How to Use a Guitar Whammy Bar

Contributor
By eHow Contributing Writer
(2 Ratings)

The whammy bar was an early popular addition to electric guitar technology. As musicians learned to use machines and electronics to enhance their music, the whammy bar represented a relatively low-tech way to make notes sound different. The whammy bar is often used in place of fancy effects pedals but combined with features like grain and distortion to make a guitar sound fuller.

Difficulty: Moderate
Instructions
  1. Step 1

    Bend a note down. Point your whammy bar toward the headstock. Then play a single note (and let it sustain) while you gently press down on the whammy bar. The note will go flat and bend down in tone.

  2. Step 2

    Bend a note up. On a lot of bars, pointing the bar toward the bottom of the guitar and pushing on it will produce a bend up, and a sustained note will go sharp.
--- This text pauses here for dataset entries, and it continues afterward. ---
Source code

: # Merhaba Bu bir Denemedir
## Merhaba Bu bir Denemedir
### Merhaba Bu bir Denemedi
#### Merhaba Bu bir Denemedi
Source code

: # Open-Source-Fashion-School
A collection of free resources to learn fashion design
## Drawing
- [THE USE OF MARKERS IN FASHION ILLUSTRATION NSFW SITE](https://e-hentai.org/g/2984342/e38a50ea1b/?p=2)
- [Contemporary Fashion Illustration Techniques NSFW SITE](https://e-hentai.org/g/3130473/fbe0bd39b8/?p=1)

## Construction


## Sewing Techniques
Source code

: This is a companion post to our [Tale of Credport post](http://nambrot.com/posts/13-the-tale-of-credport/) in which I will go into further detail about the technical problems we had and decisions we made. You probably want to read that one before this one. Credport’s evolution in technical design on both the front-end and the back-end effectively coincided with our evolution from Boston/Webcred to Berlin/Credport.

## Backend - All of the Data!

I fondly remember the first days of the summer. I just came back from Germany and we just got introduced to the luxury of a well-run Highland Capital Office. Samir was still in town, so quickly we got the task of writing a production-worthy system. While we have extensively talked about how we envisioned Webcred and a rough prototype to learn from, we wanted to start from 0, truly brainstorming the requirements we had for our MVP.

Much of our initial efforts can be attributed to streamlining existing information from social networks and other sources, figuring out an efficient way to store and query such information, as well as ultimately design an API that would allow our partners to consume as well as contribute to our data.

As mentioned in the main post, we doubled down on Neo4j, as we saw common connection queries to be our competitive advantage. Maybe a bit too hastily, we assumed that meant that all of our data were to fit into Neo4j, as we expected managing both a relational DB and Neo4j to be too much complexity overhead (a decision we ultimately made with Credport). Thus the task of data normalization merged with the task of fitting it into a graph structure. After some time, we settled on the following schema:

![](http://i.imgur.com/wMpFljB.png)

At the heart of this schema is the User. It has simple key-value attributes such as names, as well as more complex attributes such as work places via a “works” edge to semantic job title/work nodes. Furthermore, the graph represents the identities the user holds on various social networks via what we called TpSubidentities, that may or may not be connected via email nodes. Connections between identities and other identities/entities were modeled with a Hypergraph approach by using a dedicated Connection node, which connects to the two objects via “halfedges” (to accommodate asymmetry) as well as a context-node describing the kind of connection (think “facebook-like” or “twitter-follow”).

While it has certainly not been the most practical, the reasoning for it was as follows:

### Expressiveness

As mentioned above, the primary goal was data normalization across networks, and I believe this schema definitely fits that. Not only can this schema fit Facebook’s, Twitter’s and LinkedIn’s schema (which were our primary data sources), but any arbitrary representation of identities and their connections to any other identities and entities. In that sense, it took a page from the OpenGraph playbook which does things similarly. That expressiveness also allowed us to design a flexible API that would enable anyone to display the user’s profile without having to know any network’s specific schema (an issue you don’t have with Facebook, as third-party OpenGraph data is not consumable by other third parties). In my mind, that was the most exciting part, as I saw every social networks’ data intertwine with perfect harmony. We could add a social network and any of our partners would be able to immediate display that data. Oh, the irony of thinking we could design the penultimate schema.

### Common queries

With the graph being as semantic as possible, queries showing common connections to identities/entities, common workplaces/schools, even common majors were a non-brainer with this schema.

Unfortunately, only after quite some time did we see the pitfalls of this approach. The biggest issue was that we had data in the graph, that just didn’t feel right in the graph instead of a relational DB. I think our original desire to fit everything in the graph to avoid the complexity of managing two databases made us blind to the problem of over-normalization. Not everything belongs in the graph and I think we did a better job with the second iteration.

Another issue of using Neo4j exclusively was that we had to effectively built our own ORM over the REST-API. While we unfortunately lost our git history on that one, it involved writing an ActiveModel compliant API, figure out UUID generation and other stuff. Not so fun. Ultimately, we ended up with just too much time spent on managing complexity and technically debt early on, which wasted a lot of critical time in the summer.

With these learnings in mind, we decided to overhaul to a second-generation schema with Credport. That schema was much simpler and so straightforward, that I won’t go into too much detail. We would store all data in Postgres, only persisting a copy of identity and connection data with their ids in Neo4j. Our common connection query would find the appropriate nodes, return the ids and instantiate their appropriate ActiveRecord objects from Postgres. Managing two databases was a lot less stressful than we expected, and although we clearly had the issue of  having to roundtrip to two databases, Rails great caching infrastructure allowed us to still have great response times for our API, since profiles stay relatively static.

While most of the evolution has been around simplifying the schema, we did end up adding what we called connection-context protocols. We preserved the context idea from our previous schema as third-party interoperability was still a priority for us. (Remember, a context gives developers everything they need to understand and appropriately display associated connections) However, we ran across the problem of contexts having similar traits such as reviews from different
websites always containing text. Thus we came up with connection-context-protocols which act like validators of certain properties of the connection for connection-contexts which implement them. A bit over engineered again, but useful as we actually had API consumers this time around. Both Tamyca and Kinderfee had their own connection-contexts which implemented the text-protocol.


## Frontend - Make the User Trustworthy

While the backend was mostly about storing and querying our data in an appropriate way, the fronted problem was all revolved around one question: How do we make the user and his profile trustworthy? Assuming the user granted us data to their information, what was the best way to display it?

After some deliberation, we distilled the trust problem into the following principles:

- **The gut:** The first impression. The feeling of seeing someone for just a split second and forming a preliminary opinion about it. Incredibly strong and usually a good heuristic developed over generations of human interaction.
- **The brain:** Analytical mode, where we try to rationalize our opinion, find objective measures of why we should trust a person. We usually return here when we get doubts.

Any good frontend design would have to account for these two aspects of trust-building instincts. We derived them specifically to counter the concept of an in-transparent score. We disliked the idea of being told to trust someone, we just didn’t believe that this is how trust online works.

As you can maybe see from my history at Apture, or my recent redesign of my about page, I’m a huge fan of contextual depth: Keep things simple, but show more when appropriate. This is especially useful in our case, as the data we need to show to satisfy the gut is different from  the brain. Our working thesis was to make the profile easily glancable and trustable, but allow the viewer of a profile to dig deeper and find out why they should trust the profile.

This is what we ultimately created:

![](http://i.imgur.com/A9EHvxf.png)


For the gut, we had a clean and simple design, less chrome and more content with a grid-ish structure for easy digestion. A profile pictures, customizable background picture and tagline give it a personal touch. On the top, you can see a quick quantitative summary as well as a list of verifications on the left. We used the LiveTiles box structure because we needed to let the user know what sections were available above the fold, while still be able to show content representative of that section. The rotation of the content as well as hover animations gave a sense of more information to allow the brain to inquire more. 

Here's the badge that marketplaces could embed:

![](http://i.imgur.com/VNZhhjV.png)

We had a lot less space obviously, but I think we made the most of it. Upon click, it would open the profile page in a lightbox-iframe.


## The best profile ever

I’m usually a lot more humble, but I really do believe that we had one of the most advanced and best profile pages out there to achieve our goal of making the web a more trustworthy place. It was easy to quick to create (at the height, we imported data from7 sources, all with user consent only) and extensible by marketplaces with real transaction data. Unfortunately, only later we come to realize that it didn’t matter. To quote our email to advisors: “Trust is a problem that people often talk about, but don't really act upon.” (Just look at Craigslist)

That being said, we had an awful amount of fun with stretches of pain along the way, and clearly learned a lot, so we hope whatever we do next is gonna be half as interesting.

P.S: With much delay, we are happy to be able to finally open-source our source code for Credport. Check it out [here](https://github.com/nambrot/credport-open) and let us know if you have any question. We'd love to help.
You can get this also by pulling on the whammy bar in a way that moves the string lock toward the body of the guitar. The bend-up is a common guitar trick that is uncomplicated.

  3. Step 3

    Try a vibrato note. Simple up and down bends can be done with the strings themselves: what a guitarist often uses a whammy bar for is extreme note-variance effects. Try holding a note and moving the whammy bar back and forth quickly for a "shivering" effect on your sound.

  4. Step 4

    Use the whammy bar in arcing solos. Try going up the pentatonic scale over one bar of music until you reach a "top note." Then use the whammy bar to bend that note up over the next bar: this classic solo style was done to perfection by the glam-rock bands of the 1980s, and the soaring note set audiences on fire.

  5. Step 5

    Use a whammy bar with triplets. Try a hammer-on note and then a quick touch of the whammy bar to create a "triple-note" effect. This is just one of the many ways a whammy bar can make a guitarist sound like they are playing more notes than they actually are. Listen to classic rockers like Hendrix to find more plays to use the whammy bar creatively.

Tips & Warnings
  • Pay attention to tuning. The down side of most whammy bars is that they contribute to an electric guitar going quickly and awfully out of tune. Since the whammy bar actually moves the strings, they lose their tension and the tones go awry. Try to keep the guitar tuned up between songs and keep your whammy bar use moderate to preserve tuning.